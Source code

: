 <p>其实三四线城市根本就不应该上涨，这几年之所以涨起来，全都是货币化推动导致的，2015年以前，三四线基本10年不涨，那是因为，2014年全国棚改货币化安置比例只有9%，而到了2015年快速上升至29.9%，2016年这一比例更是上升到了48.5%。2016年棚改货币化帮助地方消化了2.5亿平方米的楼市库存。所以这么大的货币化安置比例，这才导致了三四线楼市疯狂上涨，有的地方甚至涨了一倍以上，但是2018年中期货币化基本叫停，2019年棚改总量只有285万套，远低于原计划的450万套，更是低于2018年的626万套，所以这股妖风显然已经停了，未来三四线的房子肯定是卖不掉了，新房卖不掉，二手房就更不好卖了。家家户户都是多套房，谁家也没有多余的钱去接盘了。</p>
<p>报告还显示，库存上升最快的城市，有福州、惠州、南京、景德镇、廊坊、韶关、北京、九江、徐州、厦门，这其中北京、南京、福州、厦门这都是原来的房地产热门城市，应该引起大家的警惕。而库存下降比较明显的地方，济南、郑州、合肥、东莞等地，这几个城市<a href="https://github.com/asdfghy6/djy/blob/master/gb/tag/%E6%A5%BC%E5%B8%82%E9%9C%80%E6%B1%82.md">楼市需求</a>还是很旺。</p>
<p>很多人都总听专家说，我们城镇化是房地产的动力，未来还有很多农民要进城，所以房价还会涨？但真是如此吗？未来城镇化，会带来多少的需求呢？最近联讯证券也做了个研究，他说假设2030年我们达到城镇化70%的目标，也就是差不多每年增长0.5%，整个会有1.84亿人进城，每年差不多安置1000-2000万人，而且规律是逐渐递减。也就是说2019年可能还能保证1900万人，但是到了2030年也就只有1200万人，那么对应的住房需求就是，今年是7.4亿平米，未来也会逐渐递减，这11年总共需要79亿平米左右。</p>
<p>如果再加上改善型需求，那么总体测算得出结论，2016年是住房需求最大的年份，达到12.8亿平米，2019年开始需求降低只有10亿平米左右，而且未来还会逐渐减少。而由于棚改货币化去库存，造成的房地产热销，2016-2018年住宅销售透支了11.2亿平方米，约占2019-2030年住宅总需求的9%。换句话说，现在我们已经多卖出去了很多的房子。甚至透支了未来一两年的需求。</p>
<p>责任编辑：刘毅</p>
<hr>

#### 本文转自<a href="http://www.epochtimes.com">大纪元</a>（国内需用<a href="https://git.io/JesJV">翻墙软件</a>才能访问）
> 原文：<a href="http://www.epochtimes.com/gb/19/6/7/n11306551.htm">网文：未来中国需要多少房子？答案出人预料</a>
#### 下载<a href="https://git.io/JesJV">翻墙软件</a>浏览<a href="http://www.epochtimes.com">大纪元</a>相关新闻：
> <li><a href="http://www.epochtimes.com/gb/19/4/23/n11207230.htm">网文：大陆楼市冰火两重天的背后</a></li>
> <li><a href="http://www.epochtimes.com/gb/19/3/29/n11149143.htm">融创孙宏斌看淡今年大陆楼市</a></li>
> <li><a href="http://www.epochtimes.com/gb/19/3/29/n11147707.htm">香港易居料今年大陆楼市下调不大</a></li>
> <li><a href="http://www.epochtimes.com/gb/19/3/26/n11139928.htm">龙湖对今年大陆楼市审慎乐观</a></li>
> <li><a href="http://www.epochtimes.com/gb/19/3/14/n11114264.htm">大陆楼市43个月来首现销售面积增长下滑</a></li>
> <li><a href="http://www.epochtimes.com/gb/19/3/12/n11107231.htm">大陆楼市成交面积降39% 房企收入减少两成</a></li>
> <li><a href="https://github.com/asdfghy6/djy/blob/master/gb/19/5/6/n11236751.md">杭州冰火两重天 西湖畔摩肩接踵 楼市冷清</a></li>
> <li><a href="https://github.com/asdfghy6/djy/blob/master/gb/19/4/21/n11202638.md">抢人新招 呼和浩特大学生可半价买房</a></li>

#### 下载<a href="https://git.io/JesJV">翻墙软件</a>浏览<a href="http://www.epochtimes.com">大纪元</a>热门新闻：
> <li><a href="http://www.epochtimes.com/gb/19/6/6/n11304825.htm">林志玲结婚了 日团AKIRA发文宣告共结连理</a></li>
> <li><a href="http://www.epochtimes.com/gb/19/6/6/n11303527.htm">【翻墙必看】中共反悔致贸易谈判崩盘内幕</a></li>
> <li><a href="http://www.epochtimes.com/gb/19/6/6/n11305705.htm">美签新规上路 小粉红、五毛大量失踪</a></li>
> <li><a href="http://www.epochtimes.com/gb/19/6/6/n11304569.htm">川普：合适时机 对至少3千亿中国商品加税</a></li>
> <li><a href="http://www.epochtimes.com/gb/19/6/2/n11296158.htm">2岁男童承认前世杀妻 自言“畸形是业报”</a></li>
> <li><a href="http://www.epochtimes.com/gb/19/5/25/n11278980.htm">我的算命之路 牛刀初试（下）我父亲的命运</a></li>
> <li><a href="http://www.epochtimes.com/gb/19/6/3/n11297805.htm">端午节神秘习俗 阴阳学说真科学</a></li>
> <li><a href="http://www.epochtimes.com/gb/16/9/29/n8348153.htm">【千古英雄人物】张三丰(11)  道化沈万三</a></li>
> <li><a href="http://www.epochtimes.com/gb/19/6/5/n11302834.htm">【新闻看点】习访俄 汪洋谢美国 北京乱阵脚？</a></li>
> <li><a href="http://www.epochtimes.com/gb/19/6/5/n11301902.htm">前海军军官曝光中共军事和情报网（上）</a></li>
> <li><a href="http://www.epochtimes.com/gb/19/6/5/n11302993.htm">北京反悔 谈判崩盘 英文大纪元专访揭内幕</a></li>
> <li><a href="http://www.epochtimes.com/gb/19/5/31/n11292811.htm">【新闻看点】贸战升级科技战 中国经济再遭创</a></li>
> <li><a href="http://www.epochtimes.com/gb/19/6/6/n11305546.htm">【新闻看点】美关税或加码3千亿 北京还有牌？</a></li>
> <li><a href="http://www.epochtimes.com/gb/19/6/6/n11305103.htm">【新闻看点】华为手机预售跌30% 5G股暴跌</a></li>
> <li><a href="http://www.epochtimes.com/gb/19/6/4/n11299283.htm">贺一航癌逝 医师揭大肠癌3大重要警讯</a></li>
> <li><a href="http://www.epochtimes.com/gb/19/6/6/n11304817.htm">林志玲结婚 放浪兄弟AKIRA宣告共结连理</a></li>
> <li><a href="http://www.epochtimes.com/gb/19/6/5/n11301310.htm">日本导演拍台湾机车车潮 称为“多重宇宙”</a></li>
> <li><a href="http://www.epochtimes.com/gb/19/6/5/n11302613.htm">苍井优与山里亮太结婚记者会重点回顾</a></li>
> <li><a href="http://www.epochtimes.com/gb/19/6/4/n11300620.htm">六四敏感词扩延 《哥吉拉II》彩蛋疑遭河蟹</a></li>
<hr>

= = = =

_WHAT THIS TASK INVOLVES_. For each line of the material that contains "blob", return a copy.

_RESULT OF THIS TASK_.
<p>报告还显示，库存上升最快的城市，有福州、惠州、南京、景德镇、廊坊、韶关、北京、九江、徐州、厦门，这其中北京、南京、福州、厦门这都是原来的房地产热门城市，应该引起大家的警惕。而库存下降比较明显的地方，济南、郑州、合肥、东莞等地，这几个城市<a href="https://github.com/asdfghy6/djy/blob/master/gb/tag/%E6%A5%BC%E5%B8%82%E9%9C%80%E6%B1%82.md">楼市需求</a>还是很旺。</p>
> <li><a href="https://github.com/asdfghy6/djy/blob/master/gb/19/5/6/n11236751.md">杭州冰火两重天 西湖畔摩肩接踵 楼市冷清</a></li>
> <li><a href="https://github.com/asdfghy6/djy/blob/master/gb/19/4/21/n11202638.md">抢人新招 呼和浩特大学生可半价买房</a></li>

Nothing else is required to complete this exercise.